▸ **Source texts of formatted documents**
☆ ☆ ☆

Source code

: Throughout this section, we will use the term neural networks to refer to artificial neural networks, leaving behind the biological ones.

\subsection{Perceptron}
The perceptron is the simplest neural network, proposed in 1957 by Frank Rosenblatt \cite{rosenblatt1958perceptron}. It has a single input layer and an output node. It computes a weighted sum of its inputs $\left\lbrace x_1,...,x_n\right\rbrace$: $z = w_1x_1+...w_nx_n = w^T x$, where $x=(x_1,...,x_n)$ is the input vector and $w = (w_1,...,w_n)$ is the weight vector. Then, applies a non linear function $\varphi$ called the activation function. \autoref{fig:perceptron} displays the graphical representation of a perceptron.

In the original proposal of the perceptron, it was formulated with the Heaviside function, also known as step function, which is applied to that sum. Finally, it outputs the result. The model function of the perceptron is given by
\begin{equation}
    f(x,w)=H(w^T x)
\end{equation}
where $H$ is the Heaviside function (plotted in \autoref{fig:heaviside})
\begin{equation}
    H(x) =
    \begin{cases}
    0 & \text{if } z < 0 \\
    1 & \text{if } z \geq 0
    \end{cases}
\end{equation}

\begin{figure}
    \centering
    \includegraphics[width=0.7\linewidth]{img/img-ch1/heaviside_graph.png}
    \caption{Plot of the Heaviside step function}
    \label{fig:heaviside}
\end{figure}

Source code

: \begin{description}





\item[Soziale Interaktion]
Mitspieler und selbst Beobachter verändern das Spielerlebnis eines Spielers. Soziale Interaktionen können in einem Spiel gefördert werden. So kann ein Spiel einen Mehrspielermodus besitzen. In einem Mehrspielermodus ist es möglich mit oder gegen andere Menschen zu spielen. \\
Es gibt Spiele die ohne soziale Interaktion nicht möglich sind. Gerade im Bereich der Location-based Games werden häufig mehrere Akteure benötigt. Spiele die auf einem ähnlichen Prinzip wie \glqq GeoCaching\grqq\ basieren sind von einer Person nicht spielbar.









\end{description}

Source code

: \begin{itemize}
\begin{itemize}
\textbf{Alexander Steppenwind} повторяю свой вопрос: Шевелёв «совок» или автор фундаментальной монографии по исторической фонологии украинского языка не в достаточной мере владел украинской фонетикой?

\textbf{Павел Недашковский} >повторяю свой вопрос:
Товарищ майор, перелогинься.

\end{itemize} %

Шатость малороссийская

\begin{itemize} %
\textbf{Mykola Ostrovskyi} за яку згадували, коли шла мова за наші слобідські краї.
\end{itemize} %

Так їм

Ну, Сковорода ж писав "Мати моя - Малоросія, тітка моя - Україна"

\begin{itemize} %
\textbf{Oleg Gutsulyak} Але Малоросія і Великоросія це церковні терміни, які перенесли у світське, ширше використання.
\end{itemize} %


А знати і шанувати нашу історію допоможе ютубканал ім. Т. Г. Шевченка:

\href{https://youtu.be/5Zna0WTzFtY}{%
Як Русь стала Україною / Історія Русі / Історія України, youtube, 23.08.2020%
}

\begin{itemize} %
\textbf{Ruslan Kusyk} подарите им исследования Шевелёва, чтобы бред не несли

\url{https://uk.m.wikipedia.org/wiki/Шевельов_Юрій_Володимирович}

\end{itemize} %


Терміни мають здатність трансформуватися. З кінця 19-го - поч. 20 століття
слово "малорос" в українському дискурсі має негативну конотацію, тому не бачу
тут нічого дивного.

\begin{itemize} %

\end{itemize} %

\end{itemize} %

☆ ☆ ☆

Find the lines above with the word "möglich". Copy them out.

▸ **Response**
Mitspieler und selbst Beobachter verändern das Spielerlebnis eines Spielers. Soziale Interaktionen können in einem Spiel gefördert werden. So kann ein Spiel einen Mehrspielermodus besitzen. In einem Mehrspielermodus ist es möglich mit oder gegen andere Menschen zu spielen. \\
Es gibt Spiele die ohne soziale Interaktion nicht möglich sind. Gerade im Bereich der Location-based Games werden häufig mehrere Akteure benötigt. Spiele die auf einem ähnlichen Prinzip wie \glqq GeoCaching\grqq\ basieren sind von einer Person nicht spielbar.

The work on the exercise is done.